% This is a paper submitted to the proceedings of
% Openweekend 2004, a Free technology conference
% held in Prague, October 16-17, 2004.
%
\documentclass{llncs}
\usepackage{makeidx}

\begin{document}

%\frontmatter          % for the preliminaries
%\pagestyle{headings}  % switches on printing of running heads
%\tableofcontents
%
%\mainmatter              % start of the contributions

\title{Ogg Theora a Free Video Codec and Multimedia Platform}
%
\titlerunning{Ogg Theora and Free Multimedia}

\author{Ralph Giles}
%%%% modified list of authors for the TOC (add the affiliations)
\tocauthor{Ralph Giles (Xiph.org Foundation)}

\institute{Xiph.org Foundation, Vancouver Canada\\
\email{giles@xiph.org}\\
\texttt{http://theora.org/} and \texttt{http://xiph.org/}
}
 
\maketitle              % typeset the title of the contribution

\begin{abstract}

Ogg Theora is a compression format for digital distribution of film and 
video. It is technically competitive with other available formats, 
builds on existing open source software, and provides a truly free 
alternative to the established non-free and proprietary codecs. This is 
a technical overview of the format and how the compression works. 
Interleaving Theora with audio and other codec data is covered. Issues 
around seeking and playback synchronization of multiple data streams are 
also discussed. The author hopes this will provide insight on some of 
the practical issues associated with video software in general as well a 
useful introduction to the Ogg Theora format.
\end{abstract}

{\bf Keywords:} {compression, video, digital distribution, multimedia.}

%
% -- main body --
%

\section{Video Compression}

\subsection{Introduction}

Ogg Theora is a format for distribution of digital video. It offers 
compression, good bit rate scalability, support for both seeking and 
streaming playback, and detection of packet loss. Not only is an open 
source reference implementation available, but Theora is the only modern 
video codec that is freely-implementable without licence or royalty fees 
on implementations, encoded content, or the specification itself. As 
such it is the best option for multimedia content in the context of Free 
Software, and the best option for commercial distribution of multimedia 
content. It levels the playing field by providing commodity technology, 
allowing anyone to distribute film and video in digital form, and by 
creating a broader market for art.

This paper will serve as a technical overview of the Ogg Theora format. 
Before we discuss the format in general, however, it is helpful to 
first understand how digital video works, and how it can be compressed.

\subsection{Video}

Ever since the invention of the motion pictures at the end of the 19th 
century, the moving image has held a fascination for us, creating in 
film and television an entirely new art form. The development of analog 
television in the mid-20th century allowed the electronic transmission 
of moving images for the first time. Now, at the beginning of the 21st 
century, digital technology allows us to capture, edit, process and 
distribute moving images more easily than ever before. But how exactly 
do we go about representing such a thing in a computer?
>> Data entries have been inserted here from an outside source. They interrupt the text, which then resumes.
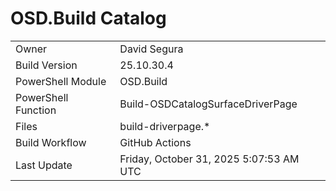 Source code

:﻿# OSD.Build Catalog

| | |
|-|-|
| Owner | David Segura |
| Build Version | 25.10.30.4 |
| PowerShell Module | OSD.Build |
| PowerShell Function | Build-OSDCatalogSurfaceDriverPage |
| Files | build-driverpage.* |
| Build Workflow | GitHub Actions |
| Last Update | Friday, October 31, 2025 5:07:53 AM UTC |
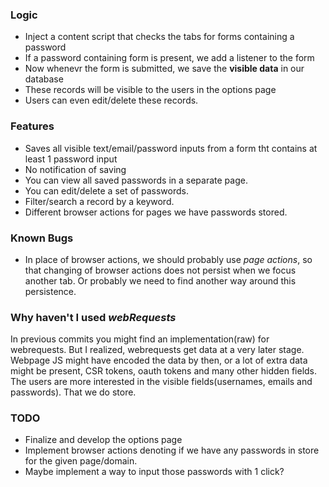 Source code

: ### Logic

* Inject a content script that checks the tabs for forms containing a password
* If a password containing form is present, we add a listener to the form
* Now whenevr the form is submitted, we save the **visible data** in our database
* These records will be visible to the users in the options page
* Users can even edit/delete these records.

### Features

* Saves all visible text/email/password inputs from a form tht contains at least 1 password input
* No notification of saving
* You can view all saved passwords in a separate page.
* You can edit/delete a set of passwords.
* Filter/search a record by a keyword.
* Different browser actions for pages we have passwords stored.

### Known Bugs

* In place of browser actions, we should probably use *page actions*, so that changing of browser actions does not persist when we focus another tab. Or probably we need to find another way around this persistence.


### Why haven't I used *webRequests*
In previous commits you might find an implementation(raw) for webrequests. But I realized, webrequests get data at a very later stage. Webpage JS might have encoded the data by then, or a lot of extra data might be present, CSR tokens, oauth tokens and many other hidden fields.
The users are more interested in the visible fields(usernames, emails and passwords). That we do store.


### TODO
* Finalize and develop the options page
* Implement browser actions denoting if we have any passwords in store for the given page/domain.
* Maybe implement a way to input those passwords with 1 click?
All devices for recording moving images have relied on a trick of 
perception. Rather than capture motion itself, the motion is sampled 
by taking a succession of still images. When those images are played 
back in sufficiently rapid succession, the brain interpolates between 
the changes, recreating the perception of motion. Thus even in analog 
motion picture technology, the temporal data is already sampled 
digitally.

So we need only represent a sequence of still images within the 
computer. Fortunately, we've been handling still images digitally for 
some time. Typically digital representation involves sampling the colour 
of the image discretely, generating a two dimensional array. Each 
element of the array can be a single intensity in the case of 
black-and-white images, or a vector of three or more values for colour 
images, each value representing the intensity of the sample within a 
range of wavelengths, like red, green, and blue. Such an array 
representation is called a raster image.

Thus, we can represent a motion picture within the computer as a 
temporal array of raster images, and play it back by displaying them 
one after another at the appropriate rate.
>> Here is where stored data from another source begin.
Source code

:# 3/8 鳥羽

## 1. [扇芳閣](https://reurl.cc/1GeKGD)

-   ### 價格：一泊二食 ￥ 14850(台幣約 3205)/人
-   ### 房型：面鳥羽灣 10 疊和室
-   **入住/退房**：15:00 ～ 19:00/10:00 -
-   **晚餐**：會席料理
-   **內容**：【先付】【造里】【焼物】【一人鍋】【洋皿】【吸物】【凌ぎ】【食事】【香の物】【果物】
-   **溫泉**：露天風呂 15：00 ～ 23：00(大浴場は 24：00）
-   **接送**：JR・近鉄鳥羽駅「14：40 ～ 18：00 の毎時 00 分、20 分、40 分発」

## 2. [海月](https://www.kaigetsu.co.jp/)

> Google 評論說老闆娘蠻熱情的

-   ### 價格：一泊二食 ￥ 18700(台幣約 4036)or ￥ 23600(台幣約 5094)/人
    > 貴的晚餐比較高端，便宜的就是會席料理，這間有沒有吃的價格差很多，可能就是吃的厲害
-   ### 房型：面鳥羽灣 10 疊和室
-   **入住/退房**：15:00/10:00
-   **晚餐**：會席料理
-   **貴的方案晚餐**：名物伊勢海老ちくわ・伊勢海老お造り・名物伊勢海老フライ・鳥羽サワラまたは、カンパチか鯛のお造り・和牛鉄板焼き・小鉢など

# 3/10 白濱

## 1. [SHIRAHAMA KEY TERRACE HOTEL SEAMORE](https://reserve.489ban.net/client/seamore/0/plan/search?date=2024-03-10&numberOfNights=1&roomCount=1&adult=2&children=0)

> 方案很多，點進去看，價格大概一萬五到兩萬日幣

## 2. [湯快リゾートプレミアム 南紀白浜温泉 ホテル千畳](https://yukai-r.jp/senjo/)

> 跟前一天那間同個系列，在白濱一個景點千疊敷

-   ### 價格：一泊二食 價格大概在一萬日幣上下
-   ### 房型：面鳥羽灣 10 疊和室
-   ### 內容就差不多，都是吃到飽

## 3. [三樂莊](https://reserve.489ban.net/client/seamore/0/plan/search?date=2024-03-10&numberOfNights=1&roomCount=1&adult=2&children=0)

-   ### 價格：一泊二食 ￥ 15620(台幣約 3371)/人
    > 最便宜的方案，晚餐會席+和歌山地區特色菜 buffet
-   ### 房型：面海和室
Representing a motion picture as a sequence of raster images seems 
straightforward, and it is. Unfortunately, digital film and video is at 
the top of a hierarchy of media formats in terms of storage 
requirements. Text is the easiest medium to represent digitally, 
followed by still images, audio, and then finally video and film, in 
terms of raw storage required. And while current computers can store an 
almost inconceivable amount of text, or thousands of still images, they 
are only now reaching a point where uncompressed audio is something that 
can be stored any context beyond 'elements of the current project'.
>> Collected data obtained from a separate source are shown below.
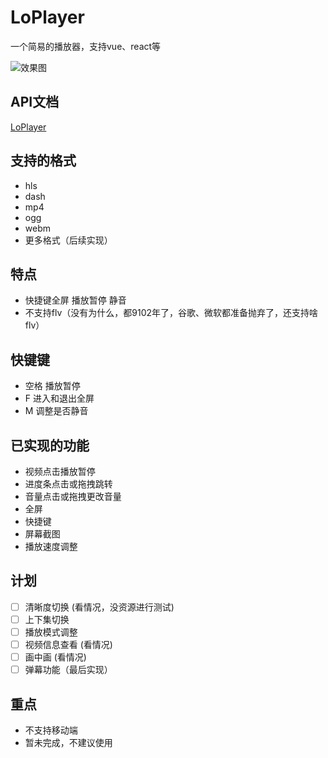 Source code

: <!--
 * @Author: last order
 * @Date: 2019-08-12 10:44:01
 * @LastEditTime : 2020-02-14 22:29:40
 -->
# LoPlayer
一个简易的播放器，支持vue、react等

![效果图](https://github.com/diy4869/LoPlayer/blob/master/example/02.png)

## API文档

[LoPlayer](https://diy4869.github.io/LoPlayer-Docs)

## 支持的格式
- hls
- dash
- mp4
- ogg
- webm
- 更多格式（后续实现）

## 特点
- 快捷键全屏 播放暂停 静音
- 不支持flv（没有为什么，都9102年了，谷歌、微软都准备抛弃了，还支持啥flv）

## 快键键
- 空格 播放暂停
- F 进入和退出全屏
- M 调整是否静音

## 已实现的功能
- 视频点击播放暂停
- 进度条点击或拖拽跳转
- 音量点击或拖拽更改音量
- 全屏
- 快捷键
- 屏幕截图
- 播放速度调整

## 计划
- [ ] 清晰度切换 (看情况，没资源进行测试)
- [ ] 上下集切换
- [ ] 播放模式调整
- [ ] 视频信息查看 (看情况)
- [ ] 画中画 (看情况)
- [ ] 弹幕功能（最后实现）

## 重点
- 不支持移动端
- 暂未完成，不建议使用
Let's look at the storage requirements of a motion picture. A novel 
stored as text is about 1 MB. Uncompressed CD-quality audio is 
600 MB per hour. A single still image at PAL resolution (768x576) stored 
in typical 24-bit RGB colour is 1.27 MB. The minimum playback rate to 
create the effect of smooth motion for most content is around 24 frames 
per second; PAL uses 25. That's 32 MB/s for video, or 111 GB per hour. 
And while one can certainly reduce the dimensions and rate of the image 
frames, PAL (standard definition video) is at the low end of motion 
picture formats. High definition video at 1920x1080x60fps would be 1.2 
TB per hour. Analog film formats are capable of 10 times that 
resolution.

\subsection{Compression}

So, there's plenty of room at the top. Fortunately, computers don't just 
have storage, they have, well, computational ability, and we can trade 
some of that computational ability for storage space by compressing the 
data. And, since hard drives haven't always been the size they are 
today, the need to compress digital media is not new.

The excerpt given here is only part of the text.